The goal for LightSail, Crane said, is to provide grid-scale storage “as cost-effectively and efficiently as pumped hydro, but without the geographic restrictions.”
To make CAES more efficient, Crane explained, the LightSail system captures and stores both the mechanical energy and the thermal energy used in compressing air. To do this, a water mist is infused into the compression chamber as the air is compressed. When the captured, pressurized air is released back through the system, the heated water is re-infused into it. That heated air can return more of the energy stored by the system than can other CAES processes, according to the CEO.
LightSail Investor Thiel wrote in a release last year, “For far too long, the cleantech industry has been driven by politicians and ideologues who trade people’s taxes for dreams,” said Peter Thiel. “But hype is not a sustainable energy source. While authentic energy breakthroughs are needed to overcome geological constraints, fraudulent companies have driven out the good. It’s time to find honest companies that can develop technologies that stand on real innovation instead of the backs of taxpayers. LightSail is run by engineers, not salespeople, and it promises to be one of the first true alternative energy storage companies.”
Unfortunately for LightSail and VC-funded startups chasing this business, the utility-scale and grid edge storage market is not going to emerge in an orderly and predictable fashion. That lack of visibility is going to force a shakeout in the VC-funded energy storage/battery bubble (Aquion, Ambri, LightSail, EOS, Pellion, Seeo, GELI, Sakti3, Qnovo, Energy Cache, Stem, Demand Energy, etc.)

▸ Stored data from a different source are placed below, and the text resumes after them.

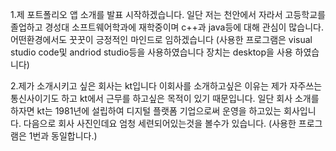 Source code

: 1.제 포트폴리오 앱 소개를 발표 시작하겠습니다. 일단 저는 천안에서 자라서 고등학교를 졸업하고 경성대 소프트웨어학과에 재학중이며
c++과 java등에 대해 관심이 많습니다. 어떤환경에서도 꿋꿋이 긍정적인 마인드로 임하겠습니다
(사용한 프로그램은 visual studio code및 andriod studio등을 사용하였습니다 장치는 desktop을 사용 하였습니다)


2.제가 소개시키고 싶은 회사는 kt입니다 이회사를 소개하고싶은 이유는 제가 자주쓰는 통신사이기도 하고 kt에서 근무를 하고싶은 목적이 
있기 때문입니다. 일단 회사 소개를 하자면 kt는 1981년에 설립하여 디지털 플랫폼 기업으로써 운영을 하고있는 회사입니다.
다음으로 회사 사진인데요 엄청 세련되어있는것을 볼수가 있습니다.
(사용한 프로그램은 1번과 동일합니다.)
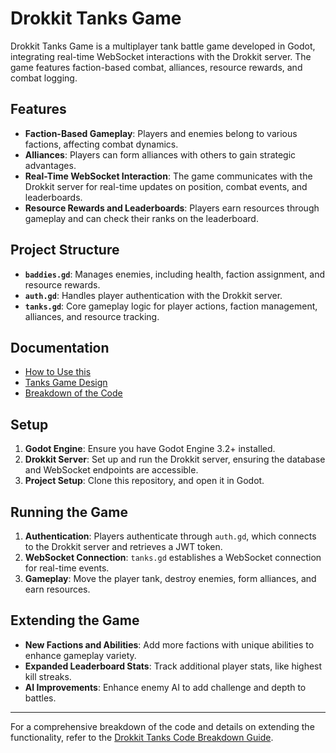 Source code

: 
# Drokkit Tanks Game

Drokkit Tanks Game is a multiplayer tank battle game developed in Godot, integrating real-time WebSocket interactions with the Drokkit server. The game features faction-based combat, alliances, resource rewards, and combat logging.

## Features

- **Faction-Based Gameplay**: Players and enemies belong to various factions, affecting combat dynamics.
- **Alliances**: Players can form alliances with others to gain strategic advantages.
- **Real-Time WebSocket Interaction**: The game communicates with the Drokkit server for real-time updates on position, combat events, and leaderboards.
- **Resource Rewards and Leaderboards**: Players earn resources through gameplay and can check their ranks on the leaderboard.

## Project Structure

- **`baddies.gd`**: Manages enemies, including health, faction assignment, and resource rewards.
- **`auth.gd`**: Handles player authentication with the Drokkit server.
- **`tanks.gd`**: Core gameplay logic for player actions, faction management, alliances, and resource tracking.

## Documentation

- [How to Use this](docs/godotusage.md)
- [Tanks Game Design](docs/gamedesign.md)
- [Breakdown of the Code](docs/codebreakdown.md)

## Setup

1. **Godot Engine**: Ensure you have Godot Engine 3.2+ installed.
2. **Drokkit Server**: Set up and run the Drokkit server, ensuring the database and WebSocket endpoints are accessible.
3. **Project Setup**: Clone this repository, and open it in Godot.

## Running the Game

1. **Authentication**: Players authenticate through `auth.gd`, which connects to the Drokkit server and retrieves a JWT token.
2. **WebSocket Connection**: `tanks.gd` establishes a WebSocket connection for real-time events.
3. **Gameplay**: Move the player tank, destroy enemies, form alliances, and earn resources.

## Extending the Game

- **New Factions and Abilities**: Add more factions with unique abilities to enhance gameplay variety.
- **Expanded Leaderboard Stats**: Track additional player stats, like highest kill streaks.
- **AI Improvements**: Enhance enemy AI to add challenge and depth to battles.

---

For a comprehensive breakdown of the code and details on extending the functionality, refer to the [Drokkit Tanks Code Breakdown Guide](./Drokkit_Tanks_Code_Breakdown_Guide.md).
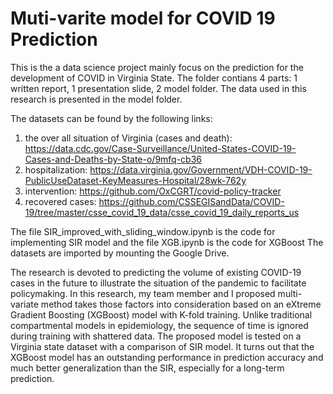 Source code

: # Muti-varite model for COVID 19 Prediction

This is the a data science project mainly focus on the prediction for the development of COVID in Virginia State. The folder contians 4 parts: 1 written report, 1 presentation slide, 2 model folder. The data used in this research is presented in the model folder.

The datasets can be found by the following links:
1. the over all situation of Virginia (cases and death): https://data.cdc.gov/Case-Surveillance/United-States-COVID-19-Cases-and-Deaths-by-State-o/9mfq-cb36
2. hospitalization: https://data.virginia.gov/Government/VDH-COVID-19-PublicUseDataset-KeyMeasures-Hospital/28wk-762y
3. intervention: https://github.com/OxCGRT/covid-policy-tracker
4. recovered cases: https://github.com/CSSEGISandData/COVID-19/tree/master/csse_covid_19_data/csse_covid_19_daily_reports_us

The file SIR_improved_with_sliding_window.ipynb is the code for implementing SIR model and the file XGB.ipynb is the code for XGBoost
The datasets are imported by mounting the Google Drive.

The research is devoted to predicting the volume of existing COVID-19 cases in the future to illustrate the situation of the pandemic to facilitate policymaking. In this research, my team member and I proposed multi-variate method takes those factors into consideration based on an eXtreme Gradient Boosting (XGBoost) model with K-fold training. Unlike traditional compartmental models in epidemiology, the sequence of time is ignored during training with shattered data. The proposed model is tested on a Virginia state dataset with a comparison of SIR model. It turns out that the XGBoost model has an outstanding performance in prediction accuracy and much better generalization than the SIR, especially for a long-term prediction.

The energy storage market in the U.S. is looking to the 1.325 gigawatt California energy storage "mandate" to drive its growth. The CPUC has also asked Southern California Edison to procure 50 megawatts of energy storage over the next eight years, according to a final decision issued late last year. It's among the first state regulatory rulings that put grid storage at center stage. New York will soon provide more details on its energy storage procurement plans.
When it comes to energy storage mandates and RFQs -- it is likely that utilities will lean towards incumbents like AES, ABB, GE, S&C and Schneider rather than VC-funded startups.
The one problem with CAES, Crane admitted in an earlier interview, is efficiency. “That’s the bet. If we can keep the price advantage while solving the round-trip efficiency [issue], we have an unbeatable approach.”
Other startup innovators in smaller-scale CAES include General Compression, SustainX, and Bright Energy.